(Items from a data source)
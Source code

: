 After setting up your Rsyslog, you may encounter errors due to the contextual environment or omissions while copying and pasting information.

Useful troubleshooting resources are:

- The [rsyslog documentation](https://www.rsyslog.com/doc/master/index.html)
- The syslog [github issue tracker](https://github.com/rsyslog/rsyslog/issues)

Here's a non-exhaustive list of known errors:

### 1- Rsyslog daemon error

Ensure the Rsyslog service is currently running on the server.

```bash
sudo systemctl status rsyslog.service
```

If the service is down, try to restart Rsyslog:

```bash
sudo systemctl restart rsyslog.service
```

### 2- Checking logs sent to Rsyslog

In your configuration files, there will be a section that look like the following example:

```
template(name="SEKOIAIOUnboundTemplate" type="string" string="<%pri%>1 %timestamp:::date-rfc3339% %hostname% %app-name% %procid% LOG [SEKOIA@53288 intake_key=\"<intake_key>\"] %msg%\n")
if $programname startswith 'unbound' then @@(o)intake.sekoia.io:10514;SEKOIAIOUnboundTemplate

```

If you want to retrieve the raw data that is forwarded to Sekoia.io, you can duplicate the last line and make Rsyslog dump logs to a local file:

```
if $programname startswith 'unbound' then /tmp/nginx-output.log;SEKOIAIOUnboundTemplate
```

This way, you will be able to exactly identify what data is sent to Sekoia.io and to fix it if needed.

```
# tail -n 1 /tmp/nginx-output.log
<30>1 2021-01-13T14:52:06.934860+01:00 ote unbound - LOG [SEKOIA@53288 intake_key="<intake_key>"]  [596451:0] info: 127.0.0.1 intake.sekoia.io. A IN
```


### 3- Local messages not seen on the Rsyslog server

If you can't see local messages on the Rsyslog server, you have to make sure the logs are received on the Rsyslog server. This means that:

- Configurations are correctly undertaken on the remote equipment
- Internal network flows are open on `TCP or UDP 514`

▸ **Instructions for the task**
Reproduce exactly the line bearing "Here's a non-exhaustive" and all the lines that come after it in the records above; add nothing.

▸ **Task output**
Here's a non-exhaustive list of known errors:

### 1- Rsyslog daemon error

Ensure the Rsyslog service is currently running on the server.

```bash
sudo systemctl status rsyslog.service
```

If the service is down, try to restart Rsyslog:

```bash
sudo systemctl restart rsyslog.service
```

### 2- Checking logs sent to Rsyslog

In your configuration files, there will be a section that look like the following example:

```
template(name="SEKOIAIOUnboundTemplate" type="string" string="<%pri%>1 %timestamp:::date-rfc3339% %hostname% %app-name% %procid% LOG [SEKOIA@53288 intake_key=\"<intake_key>\"] %msg%\n")
if $programname startswith 'unbound' then @@(o)intake.sekoia.io:10514;SEKOIAIOUnboundTemplate

```

If you want to retrieve the raw data that is forwarded to Sekoia.io, you can duplicate the last line and make Rsyslog dump logs to a local file:

```
if $programname startswith 'unbound' then /tmp/nginx-output.log;SEKOIAIOUnboundTemplate
```

This way, you will be able to exactly identify what data is sent to Sekoia.io and to fix it if needed.

```
# tail -n 1 /tmp/nginx-output.log
<30>1 2021-01-13T14:52:06.934860+01:00 ote unbound - LOG [SEKOIA@53288 intake_key="<intake_key>"]  [596451:0] info: 127.0.0.1 intake.sekoia.io. A IN
```


### 3- Local messages not seen on the Rsyslog server

If you can't see local messages on the Rsyslog server, you have to make sure the logs are received on the Rsyslog server. This means that:

- Configurations are correctly undertaken on the remote equipment
- Internal network flows are open on `TCP or UDP 514`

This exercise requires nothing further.